§ TRY IT: Copy out each line of the data that holds the word "from".

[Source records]

_ _ _ _ _ _ _

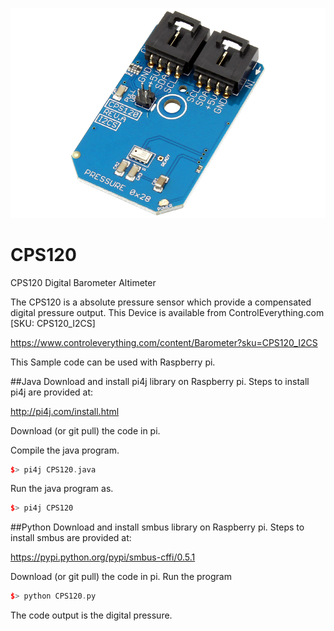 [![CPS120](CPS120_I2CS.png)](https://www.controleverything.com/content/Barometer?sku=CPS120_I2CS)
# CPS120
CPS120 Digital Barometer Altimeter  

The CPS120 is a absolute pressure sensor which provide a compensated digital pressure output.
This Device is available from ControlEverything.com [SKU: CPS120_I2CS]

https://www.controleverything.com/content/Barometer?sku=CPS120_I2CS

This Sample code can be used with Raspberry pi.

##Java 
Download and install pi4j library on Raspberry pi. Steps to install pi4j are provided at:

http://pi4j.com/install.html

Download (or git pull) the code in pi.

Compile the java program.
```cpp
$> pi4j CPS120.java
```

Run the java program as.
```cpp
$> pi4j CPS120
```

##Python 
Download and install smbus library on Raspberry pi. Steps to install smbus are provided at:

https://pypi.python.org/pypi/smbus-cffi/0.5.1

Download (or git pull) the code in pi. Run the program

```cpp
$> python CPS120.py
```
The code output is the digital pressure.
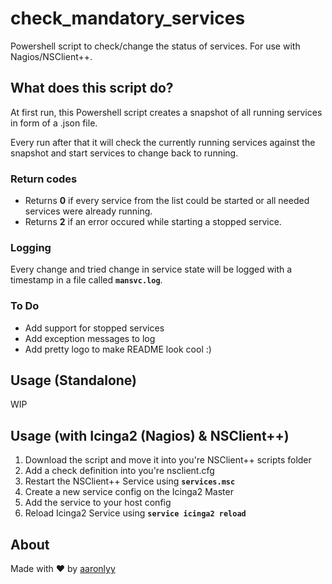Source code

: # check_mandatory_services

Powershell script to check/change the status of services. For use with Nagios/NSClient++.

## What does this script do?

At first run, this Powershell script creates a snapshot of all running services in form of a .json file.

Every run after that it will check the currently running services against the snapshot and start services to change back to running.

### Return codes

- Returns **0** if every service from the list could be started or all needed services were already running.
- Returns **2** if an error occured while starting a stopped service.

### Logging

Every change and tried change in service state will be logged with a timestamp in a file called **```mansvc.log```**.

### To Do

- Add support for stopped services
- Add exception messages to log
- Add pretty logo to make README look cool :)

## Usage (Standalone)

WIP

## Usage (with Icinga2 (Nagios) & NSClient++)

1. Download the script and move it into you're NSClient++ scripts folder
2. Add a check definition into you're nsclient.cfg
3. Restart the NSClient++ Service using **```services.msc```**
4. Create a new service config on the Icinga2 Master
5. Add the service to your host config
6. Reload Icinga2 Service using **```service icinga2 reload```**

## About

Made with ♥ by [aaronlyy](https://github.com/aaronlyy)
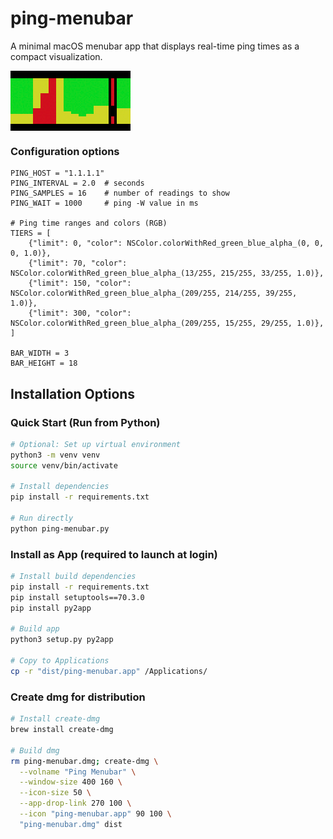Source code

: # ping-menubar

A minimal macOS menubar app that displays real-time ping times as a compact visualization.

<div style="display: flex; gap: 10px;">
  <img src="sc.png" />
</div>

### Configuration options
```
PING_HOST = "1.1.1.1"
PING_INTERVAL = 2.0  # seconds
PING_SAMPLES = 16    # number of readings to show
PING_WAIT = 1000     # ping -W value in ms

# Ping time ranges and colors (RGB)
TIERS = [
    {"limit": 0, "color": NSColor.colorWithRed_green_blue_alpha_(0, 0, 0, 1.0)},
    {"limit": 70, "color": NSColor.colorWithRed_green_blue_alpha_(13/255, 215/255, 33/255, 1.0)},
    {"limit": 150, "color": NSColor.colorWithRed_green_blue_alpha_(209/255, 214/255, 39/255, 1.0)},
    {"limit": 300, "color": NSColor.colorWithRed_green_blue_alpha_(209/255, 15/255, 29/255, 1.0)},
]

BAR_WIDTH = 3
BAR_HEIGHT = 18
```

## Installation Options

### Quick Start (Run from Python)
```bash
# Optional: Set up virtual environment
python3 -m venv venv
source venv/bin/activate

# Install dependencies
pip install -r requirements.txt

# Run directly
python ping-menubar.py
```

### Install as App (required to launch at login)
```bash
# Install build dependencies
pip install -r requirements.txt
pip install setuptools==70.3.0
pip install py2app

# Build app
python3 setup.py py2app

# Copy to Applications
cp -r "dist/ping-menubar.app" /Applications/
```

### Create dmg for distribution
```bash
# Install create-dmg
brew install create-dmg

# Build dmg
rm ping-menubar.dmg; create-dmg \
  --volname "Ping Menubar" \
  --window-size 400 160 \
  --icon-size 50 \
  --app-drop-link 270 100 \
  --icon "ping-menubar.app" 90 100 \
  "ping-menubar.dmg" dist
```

_ _ _ _ _ _ _

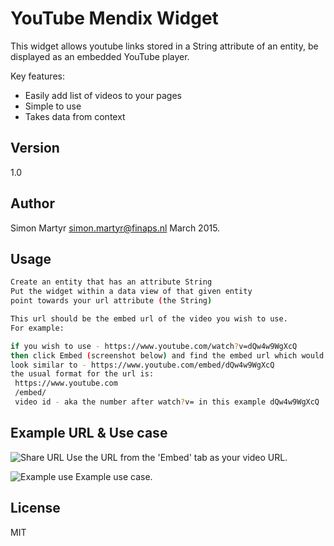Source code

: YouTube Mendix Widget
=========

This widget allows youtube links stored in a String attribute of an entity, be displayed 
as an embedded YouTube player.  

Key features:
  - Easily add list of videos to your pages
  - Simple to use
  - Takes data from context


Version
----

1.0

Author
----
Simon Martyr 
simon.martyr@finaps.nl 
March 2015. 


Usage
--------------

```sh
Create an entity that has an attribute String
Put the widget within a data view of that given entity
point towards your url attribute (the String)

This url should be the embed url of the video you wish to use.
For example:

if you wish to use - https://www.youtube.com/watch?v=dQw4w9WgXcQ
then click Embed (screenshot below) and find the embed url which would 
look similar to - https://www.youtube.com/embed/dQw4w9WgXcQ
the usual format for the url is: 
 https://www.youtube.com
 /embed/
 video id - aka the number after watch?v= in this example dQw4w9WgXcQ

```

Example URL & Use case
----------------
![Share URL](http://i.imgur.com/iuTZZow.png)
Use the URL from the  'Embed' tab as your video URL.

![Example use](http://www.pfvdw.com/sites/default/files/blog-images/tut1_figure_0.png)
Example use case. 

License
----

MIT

_ _ _ _ _ _ _

§ ANSWER SPACE:
This Device is available from ControlEverything.com [SKU: CPS120_I2CS]
- Returns **0** if every service from the list could be started or all needed services were already running.
### Quick Start (Run from Python)
  - Takes data from context
Use the URL from the  'Embed' tab as your video URL.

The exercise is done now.